Since you also want to have as much control as possible over the heating of the aquarium it is suggested that you use a low wattage florescent light
*Heating* 
African Dwarf Frogs require a stable warm environment of 72 - 82F (22.22 - 27.78C) unless you keep your house at a constant 77F (25C) it is recommended that you purchase an aquarium heater and a thermometer with which you can regulate and monitor your water temperature daily.
*Water Quality*
Just as the proper housing lighting and heating is important successfully keeping healthy happy African Dwarf frogs maintaining the quality of the water they live in is equally as important if not more so. 
To make these frogs comfortable in their home you need to keep the water pH between 7 and 7.8 though it has been my experience that they do best with a pH range of 7.4 – 7.8
To ensure the highest quality water it is recommended that you do a 10-20% water change every week using an aquarium vacuum siphon to remove any waste from the gravel substrate. 
*Food & Feeding*
ADFs are by nature bottom feeders which mean they look for their food on or around the bottom of their watery environment. They will do quite well on live or thawed frozen blood worms and/or brine shrimp, tubiflex worms and chopped earth worms though they will eat some sinking fish foods as well but these are not really in the frog’s best interest. 
Feed your frogs until their bellies start to bulge a little.
Young African Dwarf Frogs should be fed at least once per day but many people report excellent results with a feeding program for babies that includes feeding twice a day.
Adults should be fed once every other day.
It is not uncommon for newly purchased ADFs to go through a period where they seemingly will not eat or seem to not be able to locate their food.
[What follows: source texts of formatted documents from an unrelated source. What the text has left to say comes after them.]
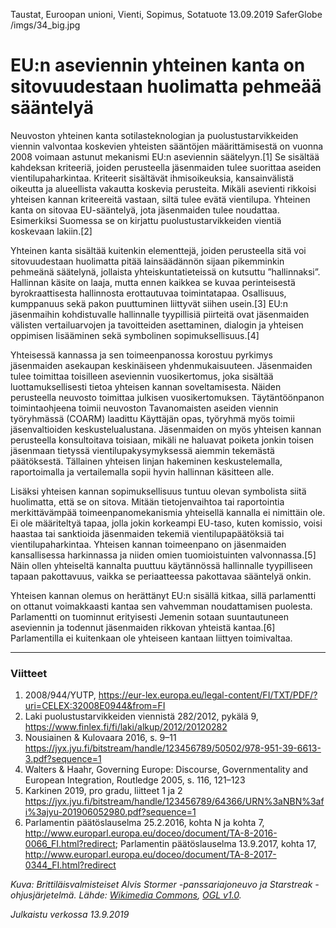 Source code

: Taustat, Euroopan unioni, Vienti, Sopimus, Sotatuote
13.09.2019
SaferGlobe
/imgs/34_big.jpg

# EU:n aseviennin yhteinen kanta on sitovuudestaan huolimatta pehmeää sääntelyä

Neuvoston yhteinen kanta sotilasteknologian ja puolustustarvikkeiden viennin valvontaa koskevien yhteisten sääntöjen määrittämisestä on vuonna 2008 voimaan astunut mekanismi EU:n aseviennin säätelyyn.[1] Se sisältää kahdeksan kriteeriä, joiden perusteella jäsenmaiden tulee suorittaa aseiden vientilupaharkintaa. Kriteerit sisältävät ihmisoikeuksia, kansainvälistä oikeutta ja alueellista vakautta koskevia perusteita. Mikäli asevienti rikkoisi yhteisen kannan kriteereitä vastaan, siltä tulee evätä vientilupa. Yhteinen kanta on sitovaa EU-sääntelyä, jota jäsenmaiden tulee noudattaa. Esimerkiksi Suomessa se on kirjattu puolustustarvikkeiden vientiä koskevaan lakiin.[2]

Yhteinen kanta sisältää kuitenkin elementtejä, joiden perusteella sitä voi sitovuudestaan huolimatta pitää lainsäädännön sijaan pikemminkin pehmeänä säätelynä, jollaista yhteiskuntatieteissä on kutsuttu ”hallinnaksi”. Hallinnan käsite on laaja, mutta ennen kaikkea se kuvaa perinteisestä byrokraattisesta hallinnosta erottautuvaa toimintatapaa. Osallisuus, kumppanuus sekä pakon puuttuminen liittyvät siihen usein.[3] EU:n jäsenmaihin kohdistuvalle hallinnalle tyypillisiä piirteitä ovat jäsenmaiden välisten vertailuarvojen ja tavoitteiden asettaminen, dialogin ja yhteisen oppimisen lisääminen sekä symbolinen sopimuksellisuus.[4]

Yhteisessä kannassa ja sen toimeenpanossa korostuu pyrkimys jäsenmaiden asekaupan keskinäiseen yhdenmukaisuuteen. Jäsenmaiden tulee toimittaa toisilleen aseviennin vuosikertomus, joka sisältää luottamuksellisesti tietoa yhteisen kannan soveltamisesta. Näiden perusteella neuvosto toimittaa julkisen vuosikertomuksen. Täytäntöönpanon toimintaohjeena toimii neuvoston Tavanomaisten aseiden viennin työryhmässä (COARM) laadittu Käyttäjän opas, työryhmä myös toimii jäsenvaltioiden keskustelualustana. Jäsenmaiden on myös yhteisen kannan perusteella konsultoitava toisiaan, mikäli ne haluavat poiketa jonkin toisen jäsenmaan tietyssä vientilupakysymyksessä aiemmin tekemästä päätöksestä. Tällainen yhteisen linjan hakeminen keskustelemalla, raportoimalla ja vertailemalla sopii hyvin hallinnan käsitteen alle.  

Lisäksi yhteisen kannan sopimuksellisuus tuntuu olevan symbolista siitä huolimatta, että se on sitova. Mitään tietojenvaihtoa tai raportointia merkittävämpää toimeenpanomekanismia yhteisellä kannalla ei nimittäin ole. Ei ole määriteltyä tapaa, jolla jokin korkeampi EU-taso, kuten komissio, voisi haastaa tai sanktioida jäsenmaiden tekemiä vientilupapäätöksiä tai vientilupaharkintaa. Yhteisen kannan toimeenpano on jäsenmaiden kansallisessa harkinnassa ja niiden omien tuomioistuinten valvonnassa.[5] Näin ollen yhteiseltä kannalta puuttuu käytännössä hallinnalle tyypilliseen tapaan pakottavuus, vaikka se periaatteessa pakottavaa sääntelyä onkin.

Yhteisen kannan olemus on herättänyt EU:n sisällä kitkaa, sillä parlamentti on ottanut voimakkaasti kantaa sen vahvemman noudattamisen puolesta. Parlamentti on tuominnut erityisesti Jemenin sotaan suuntautuneen aseviennin ja todennut jäsenmaiden rikkovan yhteistä kantaa.[6] Parlamentilla ei kuitenkaan ole yhteiseen kantaan liittyen toimivaltaa.

***

### Viitteet

1. 2008/944/YUTP, <https://eur-lex.europa.eu/legal-content/FI/TXT/PDF/?uri=CELEX:32008E0944&from=FI>
2. Laki puolustustarvikkeiden viennistä 282/2012, pykälä 9, <https://www.finlex.fi/fi/laki/alkup/2012/20120282>
3. Nousiainen & Kulovaara 2016, s. 9–11 <https://jyx.jyu.fi/bitstream/handle/123456789/50502/978-951-39-6613-3.pdf?sequence=1>
4. Walters & Haahr, Governing Europe: Discourse, Governmentality and European Integration, Routledge 2005, s. 116, 121–123
5. Karkinen 2019, pro gradu, liitteet 1 ja 2 <https://jyx.jyu.fi/bitstream/handle/123456789/64366/URN%3aNBN%3afi%3ajyu-201906052980.pdf?sequence=1>
6. Parlamentin päätöslauselma 25.2.2016, kohta N ja kohta 7, <http://www.europarl.europa.eu/doceo/document/TA-8-2016-0066_FI.html?redirect>; Parlamentin päätöslauselma 13.9.2017, kohta 17, <http://www.europarl.europa.eu/doceo/document/TA-8-2017-0344_FI.html?redirect>

*Kuva: Brittiläisvalmisteiset Alvis Stormer -panssariajoneuvo ja Starstreak -ohjusjärjetelmä. Lähde: [Wikimedia Commons](https://commons.wikimedia.org/wiki/File:Stormer_vehicle_fring_a_Starstreak_High_Velocity_Missile_(HVM)_on_Ex_Javelin._MOD_45158838.jpg), [OGL v1.0]( https://nationalarchives.gov.uk/doc/open-government-licence/version/1/).*

*Julkaistu verkossa 13.9.2019*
If you experience this it may be necessary to hand feed them with a pair of forceps or blunt nosed tweezers. To do this simply pick up a blood worm with your instrument and gently move it around it in front of the frog. Once it starts taking the blood worms from you in this manner you can start encouraging it to hunt for its food by gradually increasing the distance from the frog you hold the bloodworms. Eventually you will be able to just drop the prey into the aquarium and the frogs will hunt for them on their own.
*Sexing*
ADFs reach sexual maturity at about nine months of age.
Male African Dwarf Frogs are usually smaller and less bulky that females. When they reach maturity they develop sub dermal glands behind each of their front legs. These glands look like little pinkish pimples. Of course as with most frogs and toads the male are also the ones that sing/hum/croak to attract a mate.
The females tend to be a bit larger and bulkier with a slightly longer tail protrusion than the males. A mature female with eggs may appear to be pear shaped.
*Compatible Fish*
I personally do NOT recommend keeping African Dwarf Frogs with fish. This is a hazardous practice at best. Any fish is likely to nibble on small frogs which could result in an injury, infection and death.
If you feel you must keep fish with your ADFs, any fish you choose to place in the same environment with your ADFs must be chosen not only for their acceptance of the same water conditions (Temp 72 - 82F (22.22 - 27.78C) pH 7.4 – 7. but also for their docile nature.
Some fish that would be reasonably docile and whose water requirements at least overlap those of the ADF are as follows;
Neon Tetras – Temps 68ºF to 78ºF (20-25°C) / pH 5.5 to 7.5 / Max length 1.5 inches (4cm)
Rosy Barb – Temps 64° to 79°F (18-26°C) / pH 6.5 to 7.5 / Max length 4 inches (10 cm)
Guppies – Temps 64ºF to 84ºF (18-29°C) / pH 7.0 to 8.5 / Max length 2.5" (6cm)
Platys – Temps 68-79°F (20-26°C) / pH 7.0 to 8.3 / Max length 2" (5cm)
Black Mollies – Temps 70ºF to 79ºF (21-26°C) / pH 7.0 to 8.5 / Max length 2" (15cm)
Half Beaks – Temps 68ºF to 82ºF (20-28C) / pH 7.0 to 8.0 / Max length 2¾ in (7 cm)
*Important* When selecting fish to keep with your ADFs you must remember the rule for the maximum number of fish in a fresh water aquarium is 1 inch of fish at the size they will be when they reach maximum growth per gallon of water. 
Each ADF, whose maximum length potential is 2.5 inches (6.35cm), counts for 2.5 gallons of water."

----------



----------


## Jen

I am curious - are you familiar with the nitrogen cycle - you understand the importance of a cycled filter and what a cycled filter truly means?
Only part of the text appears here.